La traduzione politica di quanto detto – e non detto – dal ministro dell’Economia sulla manovra arriva subito dopo da Susanna Camusso: «Se dovessi dare una lettura direi che non c’è niente per le pensioni (richiesta numero uno della Cgil, ndr) e che invece continuano ad esserci gli incentivi alle imprese allargate quest’anno alla voce formazione».

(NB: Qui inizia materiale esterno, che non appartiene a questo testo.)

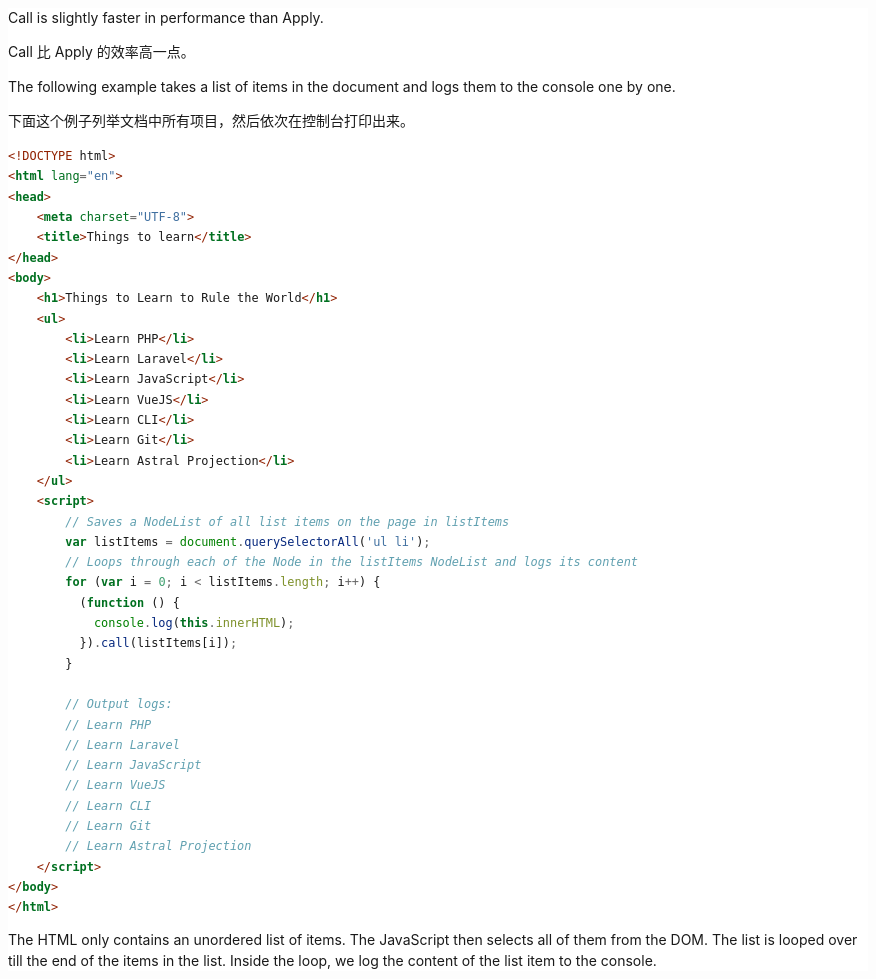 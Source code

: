 Call is slightly faster in performance than Apply.

Call 比 Apply 的效率高一点。

The following example takes a list of items in the document and logs them to the console one by one.

下面这个例子列举文档中所有项目，然后依次在控制台打印出来。

``` html
<!DOCTYPE html>
<html lang="en">
<head>
    <meta charset="UTF-8">
    <title>Things to learn</title>
</head>
<body>
    <h1>Things to Learn to Rule the World</h1>
    <ul>
        <li>Learn PHP</li>
        <li>Learn Laravel</li>
        <li>Learn JavaScript</li>
        <li>Learn VueJS</li>
        <li>Learn CLI</li>
        <li>Learn Git</li>
        <li>Learn Astral Projection</li>
    </ul>
    <script>
        // Saves a NodeList of all list items on the page in listItems
        var listItems = document.querySelectorAll('ul li');
        // Loops through each of the Node in the listItems NodeList and logs its content
        for (var i = 0; i < listItems.length; i++) {
          (function () {
            console.log(this.innerHTML);
          }).call(listItems[i]);
        }

        // Output logs:
        // Learn PHP
        // Learn Laravel
        // Learn JavaScript
        // Learn VueJS
        // Learn CLI
        // Learn Git
        // Learn Astral Projection
    </script>
</body>
</html>
```

The HTML only contains an unordered list of items. The JavaScript then selects all of them from the DOM. The list is looped over till the end of the items in the list. Inside the loop, we log the content of the list item to the console.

Da qui il segretario generale della Cgil parte per la critica all’espressione ormai proverbiale di Padoan – «il sentiero stretto» che significa: poche risorse a disposizione. «Di risorse in questi anni ne sono state date 40 miliardi alle imprese e ora vorremmo sapere perché quando si parla di cuneo fiscale si pensa sempre alle imprese e mai al lato dei lavoratori», attacca. Poi arriva la proposta: «Gli 80 euro sono stati una tassa contro la contrattazione perché dopo quella scelta ogni aumento salariale rischiava di far saltare il bonus ai lavoratori che poi se la prendevano con noi. Allora noi diciamo: non si possono trasformare gli 80 euro in detrazioni? Estendendoli a tutti?». Infine arriva la critica alla decontribuzione: «È concorrenziale all’apprendistato. Incentiviamolo fiscalmente invece». La premessa all’intervento di Camusso era stata: «Credo che dovremmo prevedere il diritto di replica al ministro dell’Economia». Ma la post disintermediazione non è ancora così sentita nel governo. E Padoan se ne va senza replicare. Lasciando a tutti l’idea che la contromanovra della Cgil sia molto più efficace e meno costosa.